New immigration order to be issued next week, president says

Trump Says Immigration Order to Be Tailored to Court Review
Demonstrators hold signs and march towards Federal Plaza protesting U.S. President Donald Trump’s executive order blocking visitors from seven predominantly Muslim nations in New York, U.S. (Photographer: Jeenah Moon/Bloomberg)

(Bloomberg) -- President Donald Trump said he’ll sign a new executive order on immigration that will be “tailored” to address the objections of a federal appeals court that halted his temporary ban on travel from seven predominantly Muslim nations.

The new order will be issued next week, and the president said it will still fulfill the goal of blocking potential terrorists from entering the U.S. that he said he was trying to achieve.

"The new order is going to be very much tailored to what I consider a very, very bad decision," Trump said at a White House news conference on Thursday. "We can tailor the order to the decision to get just as much.”

Trump’s Justice Department on Thursday told the San Francisco-based appeals court that halted enforcement of the original order that a rehearing on the travel ban is no longer warranted because a superseding order is in the works. The new order will almost certainly trigger a fresh round of legal challenges on a topic that has riveted the nation and sparked turmoil around the globe over the past two weeks.

The court agreed and halted consideration of a rehearing.

Rollout ‘Perfect’

Trump insisted that “the rollout was perfect” for his Jan. 27 executive order even though there was confusion and chaos at airports and border crossings as hundreds of immigrants and travelers, including at least one translator who worked with the U.S. military in Iraq, were detained or delayed in being admitted to the country. About 60,000 people had visas provisionally revoked. Homeland Security Secretary John Kelly told a congressional panel that implementation should have been delayed until the details were worked out.

Trump met with Kelly and Attorney General Jeff Sessions on Tuesday to review options for a revised executive order.

The original order barred Syrian refugees from the U.S. indefinitely, and blocked for 120 days all refugees fleeing their homelands claiming persecution or fear of violence. No citizens of Iran, Iraq, Libya, Somalia, Sudan, Syria or Yemen could enter the U.S. for 90 days. A court challenge brought by the states of Washington and Minnesota blocked implementation.

The question for plaintiffs and courts after a new order is issued will be whether it makes existing litigation moot.
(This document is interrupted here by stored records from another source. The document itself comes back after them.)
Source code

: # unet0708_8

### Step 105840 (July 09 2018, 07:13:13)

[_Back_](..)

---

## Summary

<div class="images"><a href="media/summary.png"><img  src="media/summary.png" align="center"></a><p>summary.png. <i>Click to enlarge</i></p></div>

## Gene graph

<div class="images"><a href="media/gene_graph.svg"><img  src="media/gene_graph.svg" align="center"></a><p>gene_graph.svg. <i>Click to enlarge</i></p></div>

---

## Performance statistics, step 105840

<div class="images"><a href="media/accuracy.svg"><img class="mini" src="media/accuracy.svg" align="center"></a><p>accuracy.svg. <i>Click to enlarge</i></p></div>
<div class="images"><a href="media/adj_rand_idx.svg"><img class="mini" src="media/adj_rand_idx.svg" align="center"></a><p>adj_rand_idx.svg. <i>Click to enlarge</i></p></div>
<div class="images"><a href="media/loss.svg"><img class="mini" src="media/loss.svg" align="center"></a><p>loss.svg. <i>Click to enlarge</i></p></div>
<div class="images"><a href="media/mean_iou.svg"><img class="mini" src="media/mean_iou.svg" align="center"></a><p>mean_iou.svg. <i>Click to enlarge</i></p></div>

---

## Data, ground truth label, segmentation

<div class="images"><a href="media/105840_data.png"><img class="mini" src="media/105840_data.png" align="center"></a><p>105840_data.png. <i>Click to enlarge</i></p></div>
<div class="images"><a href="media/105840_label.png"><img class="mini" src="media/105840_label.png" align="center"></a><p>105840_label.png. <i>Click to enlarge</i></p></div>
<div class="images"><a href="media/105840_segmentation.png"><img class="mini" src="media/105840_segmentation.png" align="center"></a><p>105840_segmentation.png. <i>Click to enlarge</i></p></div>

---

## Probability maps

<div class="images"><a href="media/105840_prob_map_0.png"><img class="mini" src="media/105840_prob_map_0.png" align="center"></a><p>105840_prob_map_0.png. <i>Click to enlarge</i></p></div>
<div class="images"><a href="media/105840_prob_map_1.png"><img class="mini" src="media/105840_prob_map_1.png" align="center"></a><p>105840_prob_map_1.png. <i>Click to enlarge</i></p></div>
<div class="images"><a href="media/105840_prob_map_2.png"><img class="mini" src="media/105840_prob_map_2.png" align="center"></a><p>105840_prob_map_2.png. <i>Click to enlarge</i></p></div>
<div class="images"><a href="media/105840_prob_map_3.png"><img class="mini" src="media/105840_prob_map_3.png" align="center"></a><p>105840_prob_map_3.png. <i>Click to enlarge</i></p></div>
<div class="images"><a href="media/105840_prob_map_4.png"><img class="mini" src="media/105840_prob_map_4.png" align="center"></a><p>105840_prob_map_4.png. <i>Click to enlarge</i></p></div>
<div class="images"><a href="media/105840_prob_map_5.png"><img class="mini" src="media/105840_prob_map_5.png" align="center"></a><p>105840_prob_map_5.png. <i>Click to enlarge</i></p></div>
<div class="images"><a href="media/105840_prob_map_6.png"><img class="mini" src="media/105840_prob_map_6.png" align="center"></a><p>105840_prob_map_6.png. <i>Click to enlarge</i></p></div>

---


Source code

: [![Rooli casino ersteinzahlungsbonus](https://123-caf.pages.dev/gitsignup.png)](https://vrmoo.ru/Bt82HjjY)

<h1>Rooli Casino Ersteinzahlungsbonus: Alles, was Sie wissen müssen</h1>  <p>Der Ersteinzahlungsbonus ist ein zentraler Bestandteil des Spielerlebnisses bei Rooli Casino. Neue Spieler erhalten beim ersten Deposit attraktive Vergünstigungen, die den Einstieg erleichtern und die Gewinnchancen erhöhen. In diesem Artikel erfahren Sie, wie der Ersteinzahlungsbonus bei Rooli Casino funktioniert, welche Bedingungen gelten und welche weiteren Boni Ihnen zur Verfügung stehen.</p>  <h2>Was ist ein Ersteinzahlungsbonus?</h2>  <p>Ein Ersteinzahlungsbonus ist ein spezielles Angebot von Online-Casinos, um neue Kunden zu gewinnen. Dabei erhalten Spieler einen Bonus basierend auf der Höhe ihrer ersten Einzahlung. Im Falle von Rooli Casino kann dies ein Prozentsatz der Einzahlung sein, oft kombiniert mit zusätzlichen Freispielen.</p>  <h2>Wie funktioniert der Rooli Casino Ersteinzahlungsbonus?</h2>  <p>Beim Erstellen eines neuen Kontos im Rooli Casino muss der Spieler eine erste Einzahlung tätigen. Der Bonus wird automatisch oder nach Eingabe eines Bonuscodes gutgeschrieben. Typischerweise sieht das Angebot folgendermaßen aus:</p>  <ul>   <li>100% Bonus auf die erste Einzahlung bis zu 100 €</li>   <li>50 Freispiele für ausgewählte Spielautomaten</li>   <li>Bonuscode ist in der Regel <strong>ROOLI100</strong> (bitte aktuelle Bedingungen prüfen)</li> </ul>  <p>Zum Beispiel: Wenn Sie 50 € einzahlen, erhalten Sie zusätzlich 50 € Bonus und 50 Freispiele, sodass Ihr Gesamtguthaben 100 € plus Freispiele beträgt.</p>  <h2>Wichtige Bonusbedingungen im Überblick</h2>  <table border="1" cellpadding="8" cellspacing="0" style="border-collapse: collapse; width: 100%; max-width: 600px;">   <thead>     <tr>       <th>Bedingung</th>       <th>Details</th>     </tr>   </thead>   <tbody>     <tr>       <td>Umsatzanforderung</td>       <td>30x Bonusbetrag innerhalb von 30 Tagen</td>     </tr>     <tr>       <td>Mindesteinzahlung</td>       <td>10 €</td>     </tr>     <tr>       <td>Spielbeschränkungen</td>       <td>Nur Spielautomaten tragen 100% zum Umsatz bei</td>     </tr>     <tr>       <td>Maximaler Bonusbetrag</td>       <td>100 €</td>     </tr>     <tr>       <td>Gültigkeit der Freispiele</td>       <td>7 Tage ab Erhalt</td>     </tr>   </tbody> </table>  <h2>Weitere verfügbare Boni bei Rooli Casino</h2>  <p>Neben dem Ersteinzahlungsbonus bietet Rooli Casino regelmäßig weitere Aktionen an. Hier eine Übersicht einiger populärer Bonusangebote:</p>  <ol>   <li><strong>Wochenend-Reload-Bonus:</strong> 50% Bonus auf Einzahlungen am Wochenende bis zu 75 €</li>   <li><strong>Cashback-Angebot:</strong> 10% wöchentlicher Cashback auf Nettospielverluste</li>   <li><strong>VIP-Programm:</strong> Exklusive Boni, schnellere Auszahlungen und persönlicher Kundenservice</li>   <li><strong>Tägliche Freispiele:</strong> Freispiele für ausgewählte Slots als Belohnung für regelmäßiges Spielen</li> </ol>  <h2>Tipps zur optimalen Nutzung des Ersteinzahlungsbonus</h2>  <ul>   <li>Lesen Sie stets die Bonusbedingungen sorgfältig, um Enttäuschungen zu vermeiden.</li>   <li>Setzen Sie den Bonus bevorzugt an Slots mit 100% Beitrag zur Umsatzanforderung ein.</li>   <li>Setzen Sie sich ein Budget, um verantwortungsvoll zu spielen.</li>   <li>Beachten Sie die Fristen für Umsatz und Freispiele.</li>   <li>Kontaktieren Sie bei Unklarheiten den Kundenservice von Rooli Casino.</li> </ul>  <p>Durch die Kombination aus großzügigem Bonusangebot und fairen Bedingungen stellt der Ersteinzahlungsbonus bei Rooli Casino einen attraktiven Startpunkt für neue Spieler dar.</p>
Some experts contend the government’s intent to prohibit Muslims from entering the country is too obvious to be ignored by the courts.

“I’m not sure a revised travel ban can correct the problems," said Dina Haynes, the director of the human rights and immigration law project at New England School of Law in Boston. “There’s enough evidence out there already, regardless of what the new executive order says, to suggest that the intent was based on a protective ground of bias that would impugn most aspects of the ban.”

The White House gave no details about what would be changed in the order. Trump blamed the appeals court, saying it is “in chaos.”

Trump also said on Thursday that he is struggling with what to do about people who were brought to the U.S. illegally as children. A program initiated by President Barack Obama called Deferred Action on Childhood Arrivals provides work permits to to those people and Trump has suggested previously that he is considering leaving it in place.

"DACA is a very, very difficult subject for me, I will tell you," Trump said. “In some of the cases, having DACA and they’re gang members and they’re drug dealers, too. But you have some absolutely incredible kids. I would say mostly.”

“We’re going to deal with DACA with heart,” he said.